Copy the records below word for word, from the first line through the line that contains "The corresponding SM", and leave out any pictures.

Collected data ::
▶

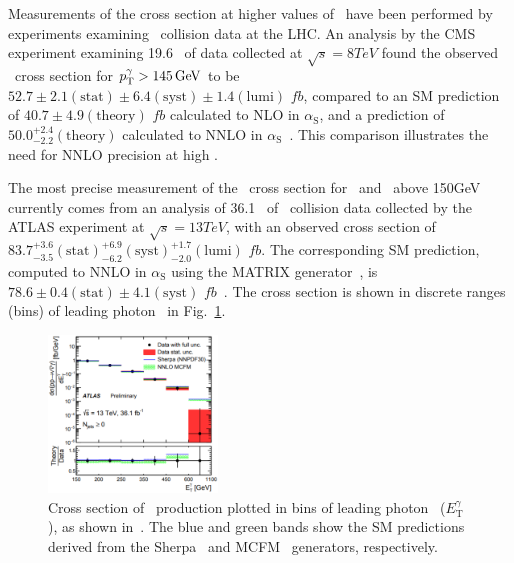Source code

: \documentclass[oneside, letterpaper, 12pt, oldfontcommands]{memoir}
\begin{document}
Measurements of the cross section at higher values of \pTgamma\ have been performed by experiments examining \Pp\Pp\ collision data at the LHC.
An analysis by the CMS experiment examining 19.6 \fbinv\ of data collected at $\sqrt{s} = 8\unit{TeV}$ found the observed \zinvg\ cross section for $\pTgamma > 145\unit{GeV}$ to be
$52.7 \pm 2.1\mathrm{(stat)} \pm 6.4\mathrm{(syst)} \pm 1.4\mathrm{(lumi)}$ $fb$, compared to an SM prediction of $40.7 \pm 4.9\mathrm{(theory)}$ $fb$ calculated to NLO in $\alpha_\mathrm{S}$, and
a prediction of $50.0^{+2.4}_{-2.2}\mathrm{(theory)}$ calculated to NNLO in $\alpha_\mathrm{S}$~\cite{ref:j.physletb.2016.06.080}. This comparison illustrates the need for NNLO precision at high \pTgamma.

The most precise measurement of the \zinvg\ cross section for \pTgamma\ and \MET\ above 150\unit{GeV} currently comes from an analysis of 36.1 \fbinv\ of \Pp\Pp\ collision data
collected by the ATLAS experiment at $\sqrt{s} = 13\unit{TeV}$, with an observed cross section of $83.7^{+3.6}_{-3.5}\mathrm{(stat)}^{+6.9}_{-6.2}\mathrm{(syst)}^{+1.7}_{-2.0}\mathrm{(lumi)}$ $fb$.
The corresponding SM prediction, computed to NNLO in $\alpha_\mathrm{S}$ using the MATRIX generator~\cite{ref:epjc/s10052-018-5771-7}, is $78.6 \pm 0.4\mathrm{(stat)} \pm 4.1\mathrm{(syst)}$ $fb$~\cite{ref:CERN-EP-2018-220}.
The cross section is shown in discrete ranges (bins) of leading photon \pT\ in Fig.~\ref{fig:znng_xsec_phoET_ATLAS}.

\begin{figure}[hbtp]
  \begin{center}
    \includegraphics[width=0.4\textwidth]{Figures/znng_xsec_phoET_ATLAS.png}
    \caption{
      Cross section of \zinvg\ production plotted in bins of leading photon \pT\ ($E^{\gamma}_\mathrm{T}$), as shown in~\cite{ref:CERN-EP-2018-220}.
      The blue and green bands show the SM predictions derived from the Sherpa~\cite{ref:1126-6708/2009/02/007} and MCFM~\cite{ref:JHEP07(2011)018} generators, respectively.
    }
    \label{fig:znng_xsec_phoET_ATLAS}
  \end{center}
\end{figure}
\end{document}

◀

WORKED SOLUTION ::
Source code

: \documentclass[oneside, letterpaper, 12pt, oldfontcommands]{memoir}
\begin{document}
Measurements of the cross section at higher values of \pTgamma\ have been performed by experiments examining \Pp\Pp\ collision data at the LHC.
An analysis by the CMS experiment examining 19.6 \fbinv\ of data collected at $\sqrt{s} = 8\unit{TeV}$ found the observed \zinvg\ cross section for $\pTgamma > 145\unit{GeV}$ to be
$52.7 \pm 2.1\mathrm{(stat)} \pm 6.4\mathrm{(syst)} \pm 1.4\mathrm{(lumi)}$ $fb$, compared to an SM prediction of $40.7 \pm 4.9\mathrm{(theory)}$ $fb$ calculated to NLO in $\alpha_\mathrm{S}$, and
a prediction of $50.0^{+2.4}_{-2.2}\mathrm{(theory)}$ calculated to NNLO in $\alpha_\mathrm{S}$~\cite{ref:j.physletb.2016.06.080}. This comparison illustrates the need for NNLO precision at high \pTgamma.

The most precise measurement of the \zinvg\ cross section for \pTgamma\ and \MET\ above 150\unit{GeV} currently comes from an analysis of 36.1 \fbinv\ of \Pp\Pp\ collision data
collected by the ATLAS experiment at $\sqrt{s} = 13\unit{TeV}$, with an observed cross section of $83.7^{+3.6}_{-3.5}\mathrm{(stat)}^{+6.9}_{-6.2}\mathrm{(syst)}^{+1.7}_{-2.0}\mathrm{(lumi)}$ $fb$.
The corresponding SM prediction, computed to NNLO in $\alpha_\mathrm{S}$ using the MATRIX generator~\cite{ref:epjc/s10052-018-5771-7}, is $78.6 \pm 0.4\mathrm{(stat)} \pm 4.1\mathrm{(syst)}$ $fb$~\cite{ref:CERN-EP-2018-220}.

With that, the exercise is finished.